La revolución del “más” está desgastando las estampas presidenciales y alimenta con fuerza las figuras que sin partido ni un programa de gobierno serio ilusionan a los pueblos ofreciendo resolver con prontitud sus necesidades

Aunque de acuerdo con una encuesta del periódico Reforma el presidente mexicano, Enrique Peña Nieto, registró un leve aumento de aprobación ciudadana del 34% al 39%, un 58% de los entrevistados desaprueba su gestión al culminar la mitad del sexenio. En comparación a la calificación obtenida por los tres mandatarios anteriores, Ernesto Zedillo, Vicente Fox y Felipe Calderón, el actual inquilino de Los Pinos resulta muy mal evaluado. Al examinar el trabajo de los primeros tres años de administración presidencial, sus pares obtuvieron una cota de rechazo que rondaba entre el 30% y el 40%. 
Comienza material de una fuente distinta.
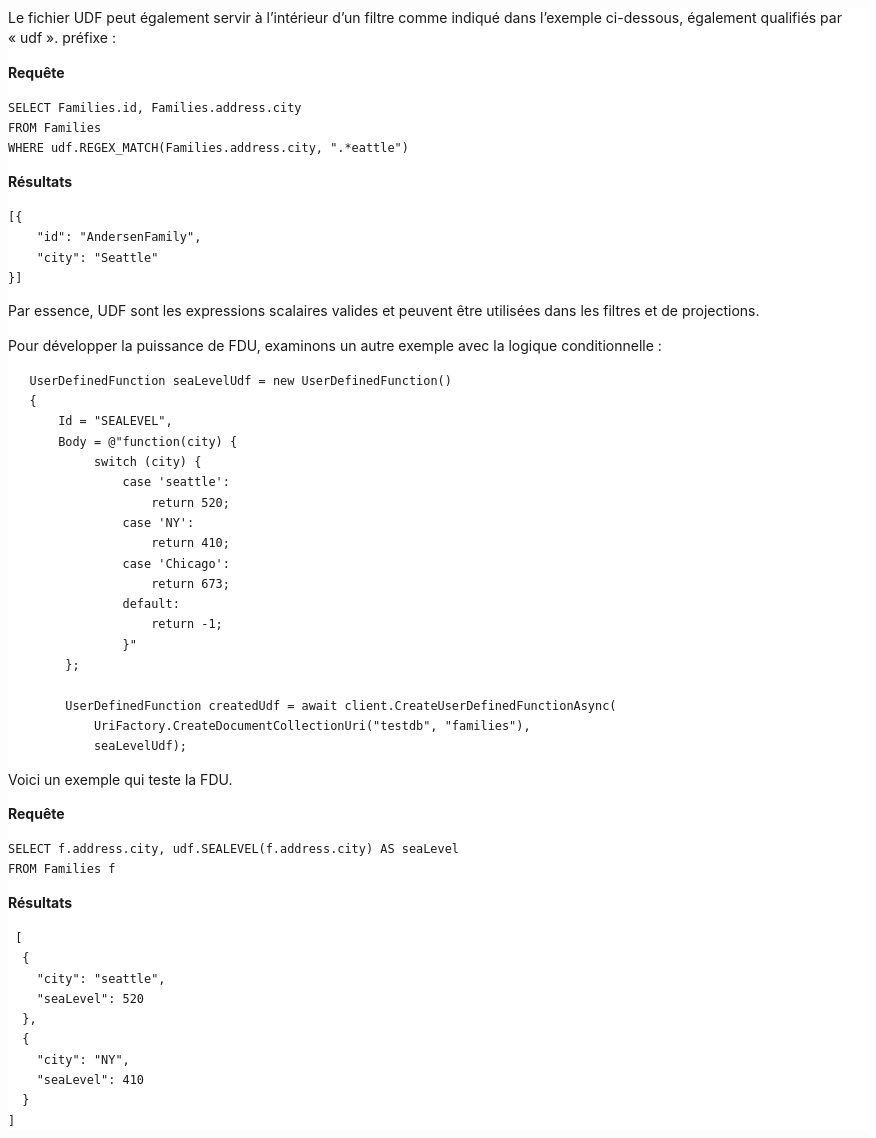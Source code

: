 Le fichier UDF peut également servir à l’intérieur d’un filtre comme indiqué dans l’exemple ci-dessous, également qualifiés par « udf ». préfixe :

**Requête**

    SELECT Families.id, Families.address.city
    FROM Families
    WHERE udf.REGEX_MATCH(Families.address.city, ".*eattle")

**Résultats**

    [{
        "id": "AndersenFamily",
        "city": "Seattle"
    }]


Par essence, UDF sont les expressions scalaires valides et peuvent être utilisées dans les filtres et de projections. 

Pour développer la puissance de FDU, examinons un autre exemple avec la logique conditionnelle :

       UserDefinedFunction seaLevelUdf = new UserDefinedFunction()
       {
           Id = "SEALEVEL",
           Body = @"function(city) {
                switch (city) {
                    case 'seattle':
                        return 520;
                    case 'NY':
                        return 410;
                    case 'Chicago':
                        return 673;
                    default:
                        return -1;
                    }"
            };

            UserDefinedFunction createdUdf = await client.CreateUserDefinedFunctionAsync(
                UriFactory.CreateDocumentCollectionUri("testdb", "families"), 
                seaLevelUdf);
    
    
Voici un exemple qui teste la FDU.

**Requête**

    SELECT f.address.city, udf.SEALEVEL(f.address.city) AS seaLevel
    FROM Families f 

**Résultats**

     [
      {
        "city": "seattle", 
        "seaLevel": 520
      }, 
      {
        "city": "NY", 
        "seaLevel": 410
      }
    ]
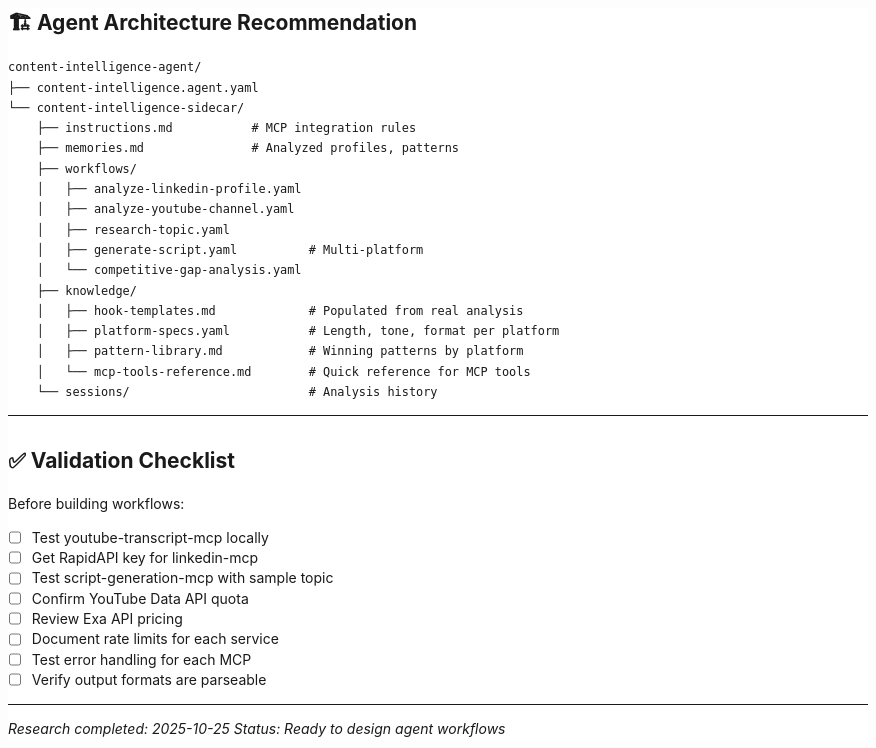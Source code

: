 ## 🏗️ Agent Architecture Recommendation

```
content-intelligence-agent/
├── content-intelligence.agent.yaml
└── content-intelligence-sidecar/
    ├── instructions.md           # MCP integration rules
    ├── memories.md               # Analyzed profiles, patterns
    ├── workflows/
    │   ├── analyze-linkedin-profile.yaml
    │   ├── analyze-youtube-channel.yaml
    │   ├── research-topic.yaml
    │   ├── generate-script.yaml          # Multi-platform
    │   └── competitive-gap-analysis.yaml
    ├── knowledge/
    │   ├── hook-templates.md             # Populated from real analysis
    │   ├── platform-specs.yaml           # Length, tone, format per platform
    │   ├── pattern-library.md            # Winning patterns by platform
    │   └── mcp-tools-reference.md        # Quick reference for MCP tools
    └── sessions/                         # Analysis history
```

---

## ✅ Validation Checklist

Before building workflows:

- [ ] Test youtube-transcript-mcp locally
- [ ] Get RapidAPI key for linkedin-mcp
- [ ] Test script-generation-mcp with sample topic
- [ ] Confirm YouTube Data API quota
- [ ] Review Exa API pricing
- [ ] Document rate limits for each service
- [ ] Test error handling for each MCP
- [ ] Verify output formats are parseable

---

_Research completed: 2025-10-25_
_Status: Ready to design agent workflows_
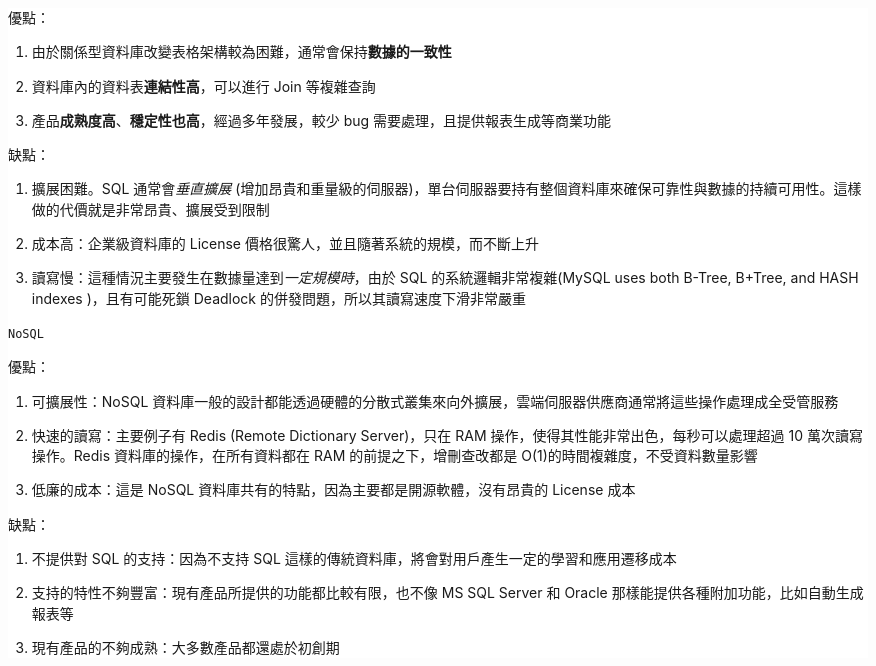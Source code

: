 優點：

1. 由於關係型資料庫改變表格架構較為困難，通常會保持**數據的一致性**

2. 資料庫內的資料表**連結性高**，可以進行 Join 等複雜查詢

3. 產品**成熟度高**、**穩定性也高**，經過多年發展，較少 bug 需要處理，且提供報表生成等商業功能

缺點：

1. 擴展困難。SQL 通常會*垂直擴展* (增加昂貴和重量級的伺服器)，單台伺服器要持有整個資料庫來確保可靠性與數據的持續可用性。這樣做的代價就是非常昂貴、擴展受到限制

2. 成本高：企業級資料庫的 License 價格很驚人，並且隨著系統的規模，而不斷上升

3. 讀寫慢：這種情況主要發生在數據量達到*一定規模時*，由於 SQL 的系統邏輯非常複雜(MySQL uses both B-Tree, B+Tree, and HASH indexes )，且有可能死鎖 Deadlock 的併發問題，所以其讀寫速度下滑非常嚴重

`NoSQL`

優點：

1. 可擴展性：NoSQL 資料庫一般的設計都能透過硬體的分散式叢集來向外擴展，雲端伺服器供應商通常將這些操作處理成全受管服務

2. 快速的讀寫：主要例子有 Redis (Remote Dictionary Server)，只在 RAM 操作，使得其性能非常出色，每秒可以處理超過 10 萬次讀寫操作。Redis 資料庫的操作，在所有資料都在 RAM 的前提之下，增刪查改都是 O(1)的時間複雜度，不受資料數量影響

3. 低廉的成本：這是 NoSQL 資料庫共有的特點，因為主要都是開源軟體，沒有昂貴的 License 成本

缺點：

1. 不提供對 SQL 的支持：因為不支持 SQL 這樣的傳統資料庫，將會對用戶產生一定的學習和應用遷移成本

2. 支持的特性不夠豐富：現有產品所提供的功能都比較有限，也不像 MS SQL Server 和 Oracle 那樣能提供各種附加功能，比如自動生成報表等

3. 現有產品的不夠成熟：大多數產品都還處於初創期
La crítica pública más dura viene por el lado del combate a la corrupción. El 42% de los entrevistados considera que este mal se ha incrementado mientras que un 66% cree que el presidente ha encarado de manera inadecuada este flagelo. En 2014 la pareja presidencial enfrentó una crisis política cuando la reconocida periodista de CNN, Carmen Aristegui, reveló que la empresa contratada para construir su casa era la misma que años antes fue concesionaria de obras importantes en el tiempo en que Peña Nieto se desempeñó como gobernador del Estado de México.
 
A los mexicanos no les importó la buena imagen nacional e internacional con la que inició su labor en el Ejecutivo el hombre que hizo ganar al PRI después de pasar 12 años en la oposición. El “Pacto por México” que promovió una profunda reforma en el sector energético, así como en los ámbitos político y educativo y en el fortalecimiento del sistema anticorrupción, no fue suficiente para mantener sólida la figura del dignatario como el líder reformista de inicios  del Siglo XXI. Estas acciones del comienzo de su administración cedieron rápidamente ante el mal manejo gubernamental del desaparecimiento de los 43 estudiantes de la Escuela Normal Rural de Ayotzinapa y por el suceso de la “casa blanca” al que ya nos referimos.

Al gobernante salvadoreño tampoco le ha ido muy bien en su primer año y medio al frente de la Nación. La encuesta publicada esta semana por un periódico de gran circulación señala que el 53% desaprueba la función del presidente Sánchez Cerén y tan solo un 38.1% la avala en el último trimestre. Un 74.4% opina que el rumbo del país es el incorrecto y el 80.9% dice que la situación está mal o muy mal. Por otra parte el 71.2% de los entrevistados identifica a la inseguridad como su principal problema y un 66% cree que Casa Presidencial no está ayudando a resolver este dilema nacional. Igual que en México, la casa encuestadora contrasta la valoración que hicieron los ciudadanos a los expresidentes Antonio Saca y Mauricio Funes durante el mismo período. Al sexto trimestre de su administración ambos obtuvieron un nivel más alto de respaldo que alcanzó 72% y 69.3% respectivamente. 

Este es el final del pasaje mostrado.